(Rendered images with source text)
══════

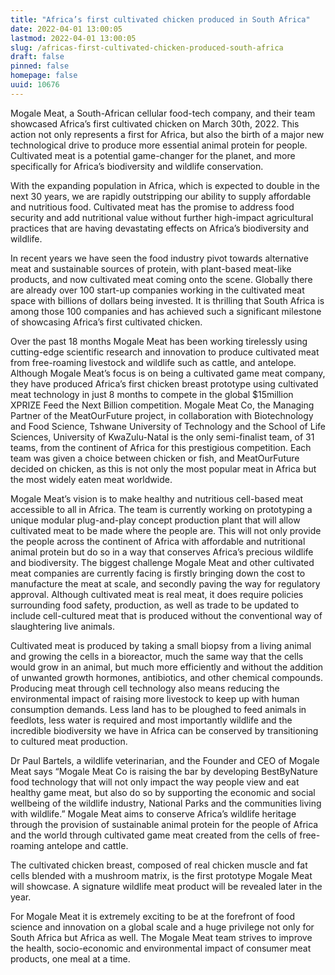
 ```yaml
---
title: "Africa’s first cultivated chicken produced in South Africa"
date: 2022-04-01 13:00:05
lastmod: 2022-04-01 13:00:05
slug: /africas-first-cultivated-chicken-produced-south-africa
draft: false
pinned: false
homepage: false
uuid: 10676
---
```

<p>Mogale Meat, a South-African cellular food-tech company, and their team showcased Africa’s first cultivated chicken on March 30th, 2022. This action not only represents a first for Africa, but also the birth of a major new technological drive to produce more essential animal protein for people. Cultivated meat is a potential game-changer for the planet, and more specifically for Africa’s biodiversity and wildlife conservation.</p>
<p>With the expanding population in Africa, which is expected to double in the next 30 years, we are rapidly outstripping our ability to supply affordable and nutritious food. Cultivated meat has the promise to address food security and add nutritional value without further high-impact agricultural practices that are having devastating effects on Africa’s biodiversity and wildlife.</p>
<p>In recent years we have seen the food industry pivot towards alternative meat and sustainable sources of protein, with plant-based meat-like products, and now cultivated meat coming onto the scene. Globally there are already over 100 start-up companies working in the cultivated meat space with billions of dollars being invested. It is thrilling that South Africa is among those 100 companies and has achieved such a significant milestone of showcasing Africa’s first cultivated chicken.</p>
<p>Over the past 18 months Mogale Meat has been working tirelessly using cutting-edge scientific research and innovation to produce cultivated meat from free-roaming livestock and wildlife such as cattle, and antelope. Although Mogale Meat’s focus is on being a cultivated game meat company, they have produced Africa’s first chicken breast prototype using cultivated meat technology in just 8 months to compete in the global $15million XPRIZE Feed the Next Billion competition. Mogale Meat Co, the Managing Partner of the MeatOurFuture project, in collaboration with Biotechnology and Food Science, Tshwane University of Technology and the School of Life Sciences, University of KwaZulu-Natal is the only semi-finalist team, of 31 teams, from the continent of Africa for this prestigious competition. Each team was given a choice between chicken or fish, and MeatOurFuture decided on chicken, as this is not only the most popular meat in Africa but the most widely eaten meat worldwide.</p>
<p>Mogale Meat’s vision is to make healthy and nutritious cell-based meat accessible to all in Africa. The team is currently working on prototyping a unique modular plug-and-play concept production plant that will allow cultivated meat to be made where the people are. This will not only provide the people across the continent of Africa with affordable and nutritional animal protein but do so in a way that conserves Africa’s precious wildlife and biodiversity. The biggest challenge Mogale Meat and other cultivated meat companies are currently facing is firstly bringing down the cost to manufacture the meat at scale, and secondly paving the way for regulatory approval. Although cultivated meat is real meat, it does require policies surrounding food safety, production, as well as trade to be updated to include cell-cultured meat that is produced without the conventional way of slaughtering live animals.</p>
<p>Cultivated meat is produced by taking a small biopsy from a living animal and growing the cells in a bioreactor, much the same way that the cells would grow in an animal, but much more efficiently and without the addition of unwanted growth hormones, antibiotics, and other chemical compounds. Producing meat through cell technology also means reducing the environmental impact of raising more livestock to keep up with human consumption demands. Less land has to be ploughed to feed animals in feedlots, less water is required and most importantly wildlife and the incredible biodiversity we have in Africa can be conserved by transitioning to cultured meat production.</p>
<p>Dr Paul Bartels, a wildlife veterinarian, and the Founder and CEO of Mogale Meat says “Mogale Meat Co is raising the bar by developing BestByNature food technology that will not only impact the way people view and eat healthy game meat, but also do so by supporting the economic and social wellbeing of the wildlife industry, National Parks and the communities living with wildlife.” Mogale Meat aims to conserve Africa’s wildlife heritage through the provision of sustainable animal protein for the people of Africa and the world through cultivated game meat created from the cells of free-roaming antelope and cattle.</p>
<p>The cultivated chicken breast, composed of real chicken muscle and fat cells blended with a mushroom matrix, is the first prototype Mogale Meat will showcase. A signature wildlife meat product will be revealed later in the year.</p>
<p>For Mogale Meat it is extremely exciting to be at the forefront of food science and innovation on a global scale and a huge privilege not only for South Africa but Africa as well. The Mogale Meat team strives to improve the health, socio-economic and environmental impact of consumer meat products, one meal at a time.</p>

══════

Only the line containing "<p>Dr Paul Bartels, a" and the lines after it, through the end of the data, should be copied, exactly as they are.

• _ANSWER BELOW_
<p>Dr Paul Bartels, a wildlife veterinarian, and the Founder and CEO of Mogale Meat says “Mogale Meat Co is raising the bar by developing BestByNature food technology that will not only impact the way people view and eat healthy game meat, but also do so by supporting the economic and social wellbeing of the wildlife industry, National Parks and the communities living with wildlife.” Mogale Meat aims to conserve Africa’s wildlife heritage through the provision of sustainable animal protein for the people of Africa and the world through cultivated game meat created from the cells of free-roaming antelope and cattle.</p>
<p>The cultivated chicken breast, composed of real chicken muscle and fat cells blended with a mushroom matrix, is the first prototype Mogale Meat will showcase. A signature wildlife meat product will be revealed later in the year.</p>
<p>For Mogale Meat it is extremely exciting to be at the forefront of food science and innovation on a global scale and a huge privilege not only for South Africa but Africa as well. The Mogale Meat team strives to improve the health, socio-economic and environmental impact of consumer meat products, one meal at a time.</p>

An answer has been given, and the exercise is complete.